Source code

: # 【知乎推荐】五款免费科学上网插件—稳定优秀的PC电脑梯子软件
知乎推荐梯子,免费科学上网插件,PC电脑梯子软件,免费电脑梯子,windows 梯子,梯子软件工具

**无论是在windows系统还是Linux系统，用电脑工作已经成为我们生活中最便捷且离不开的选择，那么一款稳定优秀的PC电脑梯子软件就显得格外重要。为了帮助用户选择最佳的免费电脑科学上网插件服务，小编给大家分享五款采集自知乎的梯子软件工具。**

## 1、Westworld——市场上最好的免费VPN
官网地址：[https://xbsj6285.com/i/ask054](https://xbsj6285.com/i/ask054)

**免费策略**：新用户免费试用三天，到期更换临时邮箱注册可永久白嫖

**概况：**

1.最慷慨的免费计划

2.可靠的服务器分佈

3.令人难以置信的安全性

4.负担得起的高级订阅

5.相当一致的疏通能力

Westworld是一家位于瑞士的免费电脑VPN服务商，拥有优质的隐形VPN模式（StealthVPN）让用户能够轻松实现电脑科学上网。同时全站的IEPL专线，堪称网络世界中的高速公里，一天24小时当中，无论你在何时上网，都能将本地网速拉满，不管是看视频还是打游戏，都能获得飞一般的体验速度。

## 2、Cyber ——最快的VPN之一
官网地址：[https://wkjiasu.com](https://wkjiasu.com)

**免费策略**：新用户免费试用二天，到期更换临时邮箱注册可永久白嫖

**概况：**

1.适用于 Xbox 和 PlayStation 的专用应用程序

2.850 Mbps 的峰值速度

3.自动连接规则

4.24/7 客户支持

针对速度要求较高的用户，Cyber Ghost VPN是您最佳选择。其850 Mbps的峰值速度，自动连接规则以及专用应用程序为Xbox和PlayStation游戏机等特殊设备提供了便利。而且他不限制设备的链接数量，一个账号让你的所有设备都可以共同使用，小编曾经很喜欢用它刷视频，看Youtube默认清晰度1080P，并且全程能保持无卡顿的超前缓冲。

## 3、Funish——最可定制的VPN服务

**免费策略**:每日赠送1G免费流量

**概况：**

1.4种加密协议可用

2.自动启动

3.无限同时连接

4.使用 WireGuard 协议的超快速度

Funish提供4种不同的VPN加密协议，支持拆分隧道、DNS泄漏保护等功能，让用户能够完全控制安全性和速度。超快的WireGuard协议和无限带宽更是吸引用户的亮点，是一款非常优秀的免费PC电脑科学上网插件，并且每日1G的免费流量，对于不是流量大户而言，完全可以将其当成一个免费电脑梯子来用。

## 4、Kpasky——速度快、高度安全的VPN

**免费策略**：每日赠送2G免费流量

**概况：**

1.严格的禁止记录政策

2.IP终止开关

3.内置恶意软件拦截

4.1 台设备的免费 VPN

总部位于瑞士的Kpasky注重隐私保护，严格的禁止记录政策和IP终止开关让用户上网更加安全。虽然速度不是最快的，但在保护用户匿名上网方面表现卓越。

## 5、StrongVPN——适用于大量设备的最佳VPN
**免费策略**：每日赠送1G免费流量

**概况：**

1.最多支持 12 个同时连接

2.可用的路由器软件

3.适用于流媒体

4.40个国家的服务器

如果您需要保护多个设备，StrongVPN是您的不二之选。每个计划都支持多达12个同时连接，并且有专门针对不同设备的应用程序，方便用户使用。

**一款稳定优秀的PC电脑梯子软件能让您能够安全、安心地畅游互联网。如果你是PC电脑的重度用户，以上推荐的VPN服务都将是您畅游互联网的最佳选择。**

• **Assignment**:
Print out all the entries above exactly.

• **Your response**:
Source code

: # 【知乎推荐】五款免费科学上网插件—稳定优秀的PC电脑梯子软件
知乎推荐梯子,免费科学上网插件,PC电脑梯子软件,免费电脑梯子,windows 梯子,梯子软件工具

**无论是在windows系统还是Linux系统，用电脑工作已经成为我们生活中最便捷且离不开的选择，那么一款稳定优秀的PC电脑梯子软件就显得格外重要。为了帮助用户选择最佳的免费电脑科学上网插件服务，小编给大家分享五款采集自知乎的梯子软件工具。**

## 1、Westworld——市场上最好的免费VPN
官网地址：[https://xbsj6285.com/i/ask054](https://xbsj6285.com/i/ask054)

**免费策略**：新用户免费试用三天，到期更换临时邮箱注册可永久白嫖

**概况：**

1.最慷慨的免费计划

2.可靠的服务器分佈

3.令人难以置信的安全性

4.负担得起的高级订阅

5.相当一致的疏通能力

Westworld是一家位于瑞士的免费电脑VPN服务商，拥有优质的隐形VPN模式（StealthVPN）让用户能够轻松实现电脑科学上网。同时全站的IEPL专线，堪称网络世界中的高速公里，一天24小时当中，无论你在何时上网，都能将本地网速拉满，不管是看视频还是打游戏，都能获得飞一般的体验速度。

## 2、Cyber ——最快的VPN之一
官网地址：[https://wkjiasu.com](https://wkjiasu.com)

**免费策略**：新用户免费试用二天，到期更换临时邮箱注册可永久白嫖

**概况：**

1.适用于 Xbox 和 PlayStation 的专用应用程序

2.850 Mbps 的峰值速度

3.自动连接规则

4.24/7 客户支持

针对速度要求较高的用户，Cyber Ghost VPN是您最佳选择。其850 Mbps的峰值速度，自动连接规则以及专用应用程序为Xbox和PlayStation游戏机等特殊设备提供了便利。而且他不限制设备的链接数量，一个账号让你的所有设备都可以共同使用，小编曾经很喜欢用它刷视频，看Youtube默认清晰度1080P，并且全程能保持无卡顿的超前缓冲。

## 3、Funish——最可定制的VPN服务

**免费策略**:每日赠送1G免费流量

**概况：**

1.4种加密协议可用

2.自动启动

3.无限同时连接

4.使用 WireGuard 协议的超快速度

Funish提供4种不同的VPN加密协议，支持拆分隧道、DNS泄漏保护等功能，让用户能够完全控制安全性和速度。超快的WireGuard协议和无限带宽更是吸引用户的亮点，是一款非常优秀的免费PC电脑科学上网插件，并且每日1G的免费流量，对于不是流量大户而言，完全可以将其当成一个免费电脑梯子来用。

## 4、Kpasky——速度快、高度安全的VPN

**免费策略**：每日赠送2G免费流量

**概况：**

1.严格的禁止记录政策

2.IP终止开关

3.内置恶意软件拦截

4.1 台设备的免费 VPN

总部位于瑞士的Kpasky注重隐私保护，严格的禁止记录政策和IP终止开关让用户上网更加安全。虽然速度不是最快的，但在保护用户匿名上网方面表现卓越。

## 5、StrongVPN——适用于大量设备的最佳VPN
**免费策略**：每日赠送1G免费流量

**概况：**

1.最多支持 12 个同时连接

2.可用的路由器软件

3.适用于流媒体

4.40个国家的服务器

如果您需要保护多个设备，StrongVPN是您的不二之选。每个计划都支持多达12个同时连接，并且有专门针对不同设备的应用程序，方便用户使用。

**一款稳定优秀的PC电脑梯子软件能让您能够安全、安心地畅游互联网。如果你是PC电脑的重度用户，以上推荐的VPN服务都将是您畅游互联网的最佳选择。**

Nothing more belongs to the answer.